▶ **TASK REQUIREMENTS**:
The finished copy should match every record exactly and contain no pictures.

▶ **Stored data**:
--*--
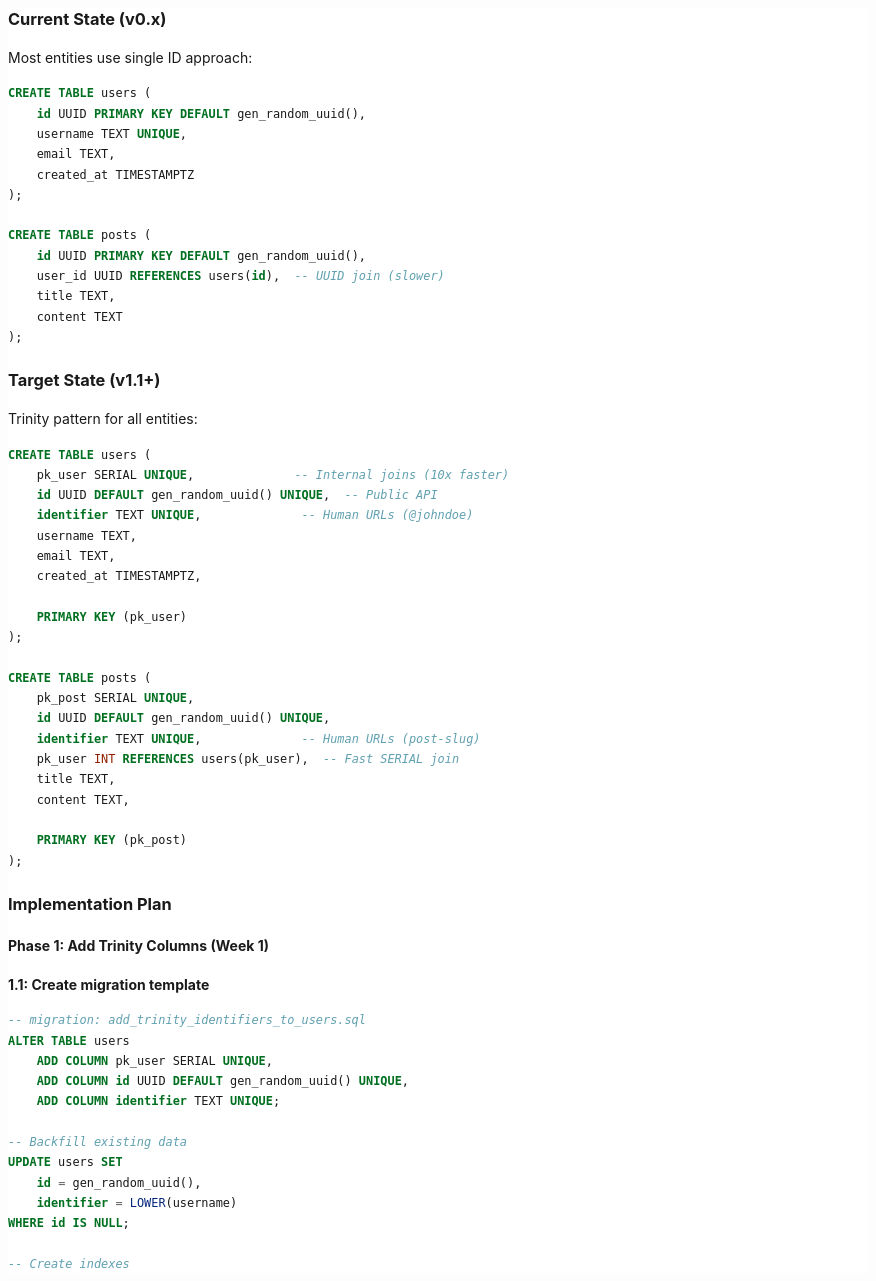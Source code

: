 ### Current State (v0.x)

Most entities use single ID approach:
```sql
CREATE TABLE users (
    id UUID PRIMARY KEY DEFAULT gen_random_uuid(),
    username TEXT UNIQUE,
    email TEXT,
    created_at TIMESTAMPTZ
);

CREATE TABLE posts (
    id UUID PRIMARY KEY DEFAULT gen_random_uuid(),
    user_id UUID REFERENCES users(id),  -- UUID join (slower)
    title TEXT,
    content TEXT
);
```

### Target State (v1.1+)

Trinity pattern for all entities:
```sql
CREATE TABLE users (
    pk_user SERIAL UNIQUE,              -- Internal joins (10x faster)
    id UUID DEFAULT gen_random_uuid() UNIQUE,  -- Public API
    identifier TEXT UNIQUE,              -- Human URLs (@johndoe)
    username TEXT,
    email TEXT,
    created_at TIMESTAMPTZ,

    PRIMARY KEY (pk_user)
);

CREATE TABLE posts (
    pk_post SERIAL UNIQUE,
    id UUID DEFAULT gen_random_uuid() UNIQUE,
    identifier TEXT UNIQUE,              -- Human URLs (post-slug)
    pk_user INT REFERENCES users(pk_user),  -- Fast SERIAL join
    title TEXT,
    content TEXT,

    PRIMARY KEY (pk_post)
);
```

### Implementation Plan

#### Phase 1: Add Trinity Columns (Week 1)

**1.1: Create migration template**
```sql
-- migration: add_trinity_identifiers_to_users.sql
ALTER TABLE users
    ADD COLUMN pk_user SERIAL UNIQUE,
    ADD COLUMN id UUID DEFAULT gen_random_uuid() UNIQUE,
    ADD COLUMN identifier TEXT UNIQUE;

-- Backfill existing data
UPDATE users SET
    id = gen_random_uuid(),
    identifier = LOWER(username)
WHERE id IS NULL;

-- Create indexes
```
--*--
▶ **EXERCISE OUTPUT**:
Source code

: ### Current State (v0.x)

Most entities use single ID approach:
```sql
CREATE TABLE users (
    id UUID PRIMARY KEY DEFAULT gen_random_uuid(),
    username TEXT UNIQUE,
    email TEXT,
    created_at TIMESTAMPTZ
);

CREATE TABLE posts (
    id UUID PRIMARY KEY DEFAULT gen_random_uuid(),
    user_id UUID REFERENCES users(id),  -- UUID join (slower)
    title TEXT,
    content TEXT
);
```

### Target State (v1.1+)

Trinity pattern for all entities:
```sql
CREATE TABLE users (
    pk_user SERIAL UNIQUE,              -- Internal joins (10x faster)
    id UUID DEFAULT gen_random_uuid() UNIQUE,  -- Public API
    identifier TEXT UNIQUE,              -- Human URLs (@johndoe)
    username TEXT,
    email TEXT,
    created_at TIMESTAMPTZ,

    PRIMARY KEY (pk_user)
);

CREATE TABLE posts (
    pk_post SERIAL UNIQUE,
    id UUID DEFAULT gen_random_uuid() UNIQUE,
    identifier TEXT UNIQUE,              -- Human URLs (post-slug)
    pk_user INT REFERENCES users(pk_user),  -- Fast SERIAL join
    title TEXT,
    content TEXT,

    PRIMARY KEY (pk_post)
);
```

### Implementation Plan

#### Phase 1: Add Trinity Columns (Week 1)

**1.1: Create migration template**
```sql
-- migration: add_trinity_identifiers_to_users.sql
ALTER TABLE users
    ADD COLUMN pk_user SERIAL UNIQUE,
    ADD COLUMN id UUID DEFAULT gen_random_uuid() UNIQUE,
    ADD COLUMN identifier TEXT UNIQUE;

-- Backfill existing data
UPDATE users SET
    id = gen_random_uuid(),
    identifier = LOWER(username)
WHERE id IS NULL;

-- Create indexes
```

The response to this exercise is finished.